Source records
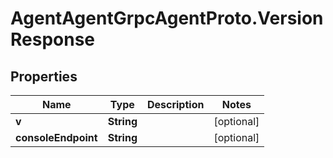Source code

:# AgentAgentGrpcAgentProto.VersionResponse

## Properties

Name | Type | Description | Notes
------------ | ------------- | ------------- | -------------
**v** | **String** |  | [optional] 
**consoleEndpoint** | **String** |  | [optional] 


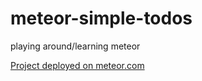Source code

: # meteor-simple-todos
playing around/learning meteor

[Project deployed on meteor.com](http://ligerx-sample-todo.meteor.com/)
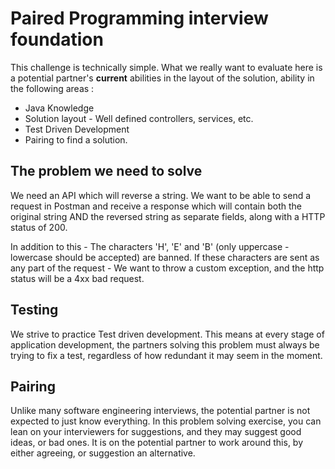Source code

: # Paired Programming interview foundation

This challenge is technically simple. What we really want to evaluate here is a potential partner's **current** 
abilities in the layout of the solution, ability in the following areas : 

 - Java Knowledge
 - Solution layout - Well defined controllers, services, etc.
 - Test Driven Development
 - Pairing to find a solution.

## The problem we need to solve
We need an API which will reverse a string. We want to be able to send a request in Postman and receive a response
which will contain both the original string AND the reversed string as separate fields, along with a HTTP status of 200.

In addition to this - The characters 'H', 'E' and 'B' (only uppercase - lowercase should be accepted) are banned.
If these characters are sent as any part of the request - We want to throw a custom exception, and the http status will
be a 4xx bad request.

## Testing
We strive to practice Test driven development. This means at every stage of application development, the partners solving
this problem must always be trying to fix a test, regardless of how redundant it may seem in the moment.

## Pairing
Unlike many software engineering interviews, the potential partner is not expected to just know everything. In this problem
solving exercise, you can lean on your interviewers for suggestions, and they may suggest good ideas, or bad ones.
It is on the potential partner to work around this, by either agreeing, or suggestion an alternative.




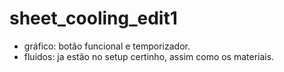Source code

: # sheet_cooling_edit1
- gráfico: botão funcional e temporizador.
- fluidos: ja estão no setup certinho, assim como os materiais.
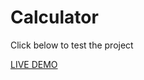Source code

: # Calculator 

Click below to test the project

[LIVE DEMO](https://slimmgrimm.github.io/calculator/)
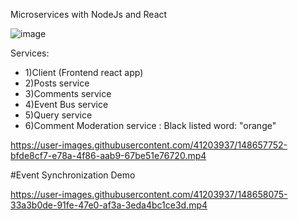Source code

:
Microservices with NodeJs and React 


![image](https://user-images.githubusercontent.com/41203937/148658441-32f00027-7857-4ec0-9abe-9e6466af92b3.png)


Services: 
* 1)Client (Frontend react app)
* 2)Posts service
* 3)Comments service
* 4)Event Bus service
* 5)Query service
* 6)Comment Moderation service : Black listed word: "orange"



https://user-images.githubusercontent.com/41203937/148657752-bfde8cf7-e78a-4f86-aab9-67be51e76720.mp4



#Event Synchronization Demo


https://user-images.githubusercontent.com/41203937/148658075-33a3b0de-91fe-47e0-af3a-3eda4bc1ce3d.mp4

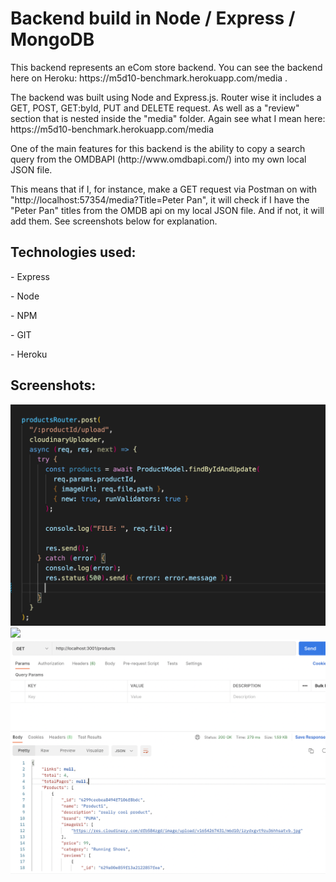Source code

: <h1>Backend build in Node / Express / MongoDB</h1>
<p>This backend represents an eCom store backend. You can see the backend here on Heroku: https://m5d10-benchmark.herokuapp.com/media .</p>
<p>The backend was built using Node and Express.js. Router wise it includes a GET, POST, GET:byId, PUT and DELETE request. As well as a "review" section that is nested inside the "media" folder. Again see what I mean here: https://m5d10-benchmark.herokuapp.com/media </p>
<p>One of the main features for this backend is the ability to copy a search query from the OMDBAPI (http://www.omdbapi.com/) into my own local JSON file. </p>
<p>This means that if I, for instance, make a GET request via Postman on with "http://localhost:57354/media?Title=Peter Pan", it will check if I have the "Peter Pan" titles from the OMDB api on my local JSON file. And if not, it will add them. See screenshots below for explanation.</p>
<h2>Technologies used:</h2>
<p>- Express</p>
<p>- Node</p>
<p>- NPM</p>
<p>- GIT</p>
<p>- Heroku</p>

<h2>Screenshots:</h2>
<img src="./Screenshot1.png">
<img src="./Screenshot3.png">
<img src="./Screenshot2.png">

#### Goal of the exercise:
Will you set down the records word for word while leaving out every picture?

#### Result:
Source code

:# AgentAgentGrpcAgentProto.VersionResponse

## Properties

Name | Type | Description | Notes
------------ | ------------- | ------------- | -------------
**v** | **String** |  | [optional] 
**consoleEndpoint** | **String** |  | [optional] 


Source code

: # meteor-simple-todos
playing around/learning meteor

[Project deployed on meteor.com](http://ligerx-sample-todo.meteor.com/)
Source code

: # Paired Programming interview foundation

This challenge is technically simple. What we really want to evaluate here is a potential partner's **current** 
abilities in the layout of the solution, ability in the following areas : 

 - Java Knowledge
 - Solution layout - Well defined controllers, services, etc.
 - Test Driven Development
 - Pairing to find a solution.

## The problem we need to solve
We need an API which will reverse a string. We want to be able to send a request in Postman and receive a response
which will contain both the original string AND the reversed string as separate fields, along with a HTTP status of 200.

In addition to this - The characters 'H', 'E' and 'B' (only uppercase - lowercase should be accepted) are banned.
If these characters are sent as any part of the request - We want to throw a custom exception, and the http status will
be a 4xx bad request.

## Testing
We strive to practice Test driven development. This means at every stage of application development, the partners solving
this problem must always be trying to fix a test, regardless of how redundant it may seem in the moment.

## Pairing
Unlike many software engineering interviews, the potential partner is not expected to just know everything. In this problem
solving exercise, you can lean on your interviewers for suggestions, and they may suggest good ideas, or bad ones.
It is on the potential partner to work around this, by either agreeing, or suggestion an alternative.




Source code

: # sheet_cooling_edit1
- gráfico: botão funcional e temporizador.
- fluidos: ja estão no setup certinho, assim como os materiais.
Source code

: # Calculator 

Click below to test the project

[LIVE DEMO](https://slimmgrimm.github.io/calculator/)
Source code

:
Microservices with NodeJs and React 


![image](https://user-images.githubusercontent.com/41203937/148658441-32f00027-7857-4ec0-9abe-9e6466af92b3.png)


Services: 
* 1)Client (Frontend react app)
* 2)Posts service
* 3)Comments service
* 4)Event Bus service
* 5)Query service
* 6)Comment Moderation service : Black listed word: "orange"



https://user-images.githubusercontent.com/41203937/148657752-bfde8cf7-e78a-4f86-aab9-67be51e76720.mp4



#Event Synchronization Demo


https://user-images.githubusercontent.com/41203937/148658075-33a3b0de-91fe-47e0-af3a-3eda4bc1ce3d.mp4

Source code

: <h1>Backend build in Node / Express / MongoDB</h1>
<p>This backend represents an eCom store backend. You can see the backend here on Heroku: https://m5d10-benchmark.herokuapp.com/media .</p>
<p>The backend was built using Node and Express.js. Router wise it includes a GET, POST, GET:byId, PUT and DELETE request. As well as a "review" section that is nested inside the "media" folder. Again see what I mean here: https://m5d10-benchmark.herokuapp.com/media </p>
<p>One of the main features for this backend is the ability to copy a search query from the OMDBAPI (http://www.omdbapi.com/) into my own local JSON file. </p>
<p>This means that if I, for instance, make a GET request via Postman on with "http://localhost:57354/media?Title=Peter Pan", it will check if I have the "Peter Pan" titles from the OMDB api on my local JSON file. And if not, it will add them. See screenshots below for explanation.</p>
<h2>Technologies used:</h2>
<p>- Express</p>
<p>- Node</p>
<p>- NPM</p>
<p>- GIT</p>
<p>- Heroku</p>

<h2>Screenshots:</h2>
<img src="./Screenshot1.png">
<img src="./Screenshot3.png">
<img src="./Screenshot2.png">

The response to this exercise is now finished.